● **WHAT TO DO**: For this exercise, please find the lines in the entries that include the word "there" and copy them.

● **Stored data entries**:
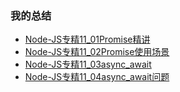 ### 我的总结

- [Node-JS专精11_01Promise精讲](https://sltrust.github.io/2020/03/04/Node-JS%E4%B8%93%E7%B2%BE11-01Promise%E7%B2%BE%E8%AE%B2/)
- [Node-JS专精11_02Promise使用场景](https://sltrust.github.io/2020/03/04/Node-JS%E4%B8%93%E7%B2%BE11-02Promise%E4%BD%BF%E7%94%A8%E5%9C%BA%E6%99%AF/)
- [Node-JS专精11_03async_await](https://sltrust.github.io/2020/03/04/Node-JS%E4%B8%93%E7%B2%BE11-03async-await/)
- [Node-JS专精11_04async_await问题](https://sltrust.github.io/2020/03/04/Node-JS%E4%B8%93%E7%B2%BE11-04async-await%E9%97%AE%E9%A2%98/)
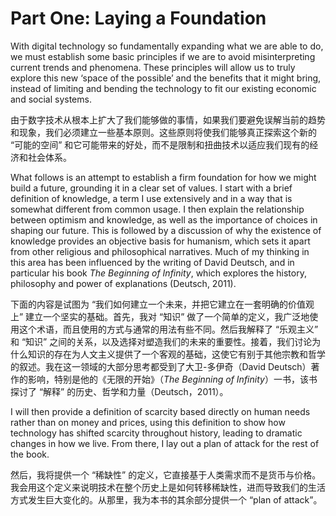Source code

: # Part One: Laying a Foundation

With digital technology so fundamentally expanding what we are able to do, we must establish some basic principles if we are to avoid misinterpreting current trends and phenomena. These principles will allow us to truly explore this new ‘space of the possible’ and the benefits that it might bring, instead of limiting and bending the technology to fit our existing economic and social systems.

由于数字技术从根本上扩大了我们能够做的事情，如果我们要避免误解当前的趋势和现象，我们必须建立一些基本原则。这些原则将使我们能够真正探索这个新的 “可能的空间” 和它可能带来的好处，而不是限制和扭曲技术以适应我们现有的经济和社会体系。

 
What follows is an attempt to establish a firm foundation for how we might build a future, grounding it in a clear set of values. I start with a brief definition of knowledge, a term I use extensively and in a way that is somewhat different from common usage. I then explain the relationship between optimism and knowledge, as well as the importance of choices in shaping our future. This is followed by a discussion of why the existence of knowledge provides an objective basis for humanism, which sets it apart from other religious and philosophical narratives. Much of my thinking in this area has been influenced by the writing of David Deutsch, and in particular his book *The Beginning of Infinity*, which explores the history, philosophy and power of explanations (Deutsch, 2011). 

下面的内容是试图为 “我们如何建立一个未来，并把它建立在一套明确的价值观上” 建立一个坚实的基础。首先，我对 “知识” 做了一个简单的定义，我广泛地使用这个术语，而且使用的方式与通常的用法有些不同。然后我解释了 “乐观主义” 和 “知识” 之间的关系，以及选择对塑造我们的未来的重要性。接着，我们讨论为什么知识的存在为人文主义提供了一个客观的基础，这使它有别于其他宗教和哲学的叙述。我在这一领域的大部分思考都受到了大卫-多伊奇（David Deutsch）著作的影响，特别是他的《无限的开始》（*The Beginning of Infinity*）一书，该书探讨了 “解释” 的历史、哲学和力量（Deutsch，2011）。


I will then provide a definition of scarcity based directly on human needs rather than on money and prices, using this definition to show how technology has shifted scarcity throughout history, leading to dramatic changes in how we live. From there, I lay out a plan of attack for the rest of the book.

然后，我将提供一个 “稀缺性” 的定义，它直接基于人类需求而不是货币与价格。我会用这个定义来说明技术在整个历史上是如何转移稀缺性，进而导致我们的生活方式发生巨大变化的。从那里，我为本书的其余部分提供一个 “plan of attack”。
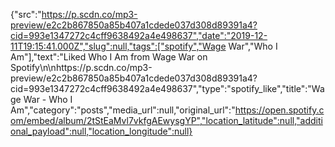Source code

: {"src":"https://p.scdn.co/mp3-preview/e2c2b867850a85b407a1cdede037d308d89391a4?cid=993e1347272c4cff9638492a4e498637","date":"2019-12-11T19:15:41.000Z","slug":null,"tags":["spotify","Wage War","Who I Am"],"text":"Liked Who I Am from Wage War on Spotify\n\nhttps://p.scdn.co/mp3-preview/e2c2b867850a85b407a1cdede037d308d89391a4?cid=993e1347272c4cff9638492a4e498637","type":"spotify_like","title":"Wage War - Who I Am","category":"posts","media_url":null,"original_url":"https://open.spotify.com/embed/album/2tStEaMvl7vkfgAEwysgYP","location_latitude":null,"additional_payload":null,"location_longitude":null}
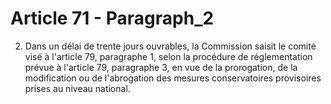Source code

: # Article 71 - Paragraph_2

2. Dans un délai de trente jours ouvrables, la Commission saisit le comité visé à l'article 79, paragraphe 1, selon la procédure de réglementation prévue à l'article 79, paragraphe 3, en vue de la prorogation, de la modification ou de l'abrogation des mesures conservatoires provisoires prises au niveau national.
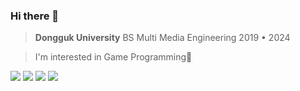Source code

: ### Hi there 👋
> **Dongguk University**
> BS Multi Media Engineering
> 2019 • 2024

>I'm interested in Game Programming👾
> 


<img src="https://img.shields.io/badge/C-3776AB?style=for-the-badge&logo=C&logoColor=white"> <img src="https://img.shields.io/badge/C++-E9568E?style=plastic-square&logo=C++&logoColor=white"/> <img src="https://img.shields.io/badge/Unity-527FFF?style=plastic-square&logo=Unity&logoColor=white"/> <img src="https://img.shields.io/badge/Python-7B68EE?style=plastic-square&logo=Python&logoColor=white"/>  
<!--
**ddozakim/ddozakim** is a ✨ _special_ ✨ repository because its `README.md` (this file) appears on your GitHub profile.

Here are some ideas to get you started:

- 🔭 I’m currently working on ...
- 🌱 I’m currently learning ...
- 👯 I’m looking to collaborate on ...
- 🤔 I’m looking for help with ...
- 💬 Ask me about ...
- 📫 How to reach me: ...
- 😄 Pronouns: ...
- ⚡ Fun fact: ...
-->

● **FINISHED TASK**:
I will then provide a definition of scarcity based directly on human needs rather than on money and prices, using this definition to show how technology has shifted scarcity throughout history, leading to dramatic changes in how we live. From there, I lay out a plan of attack for the rest of the book.
: ### Hi there 👋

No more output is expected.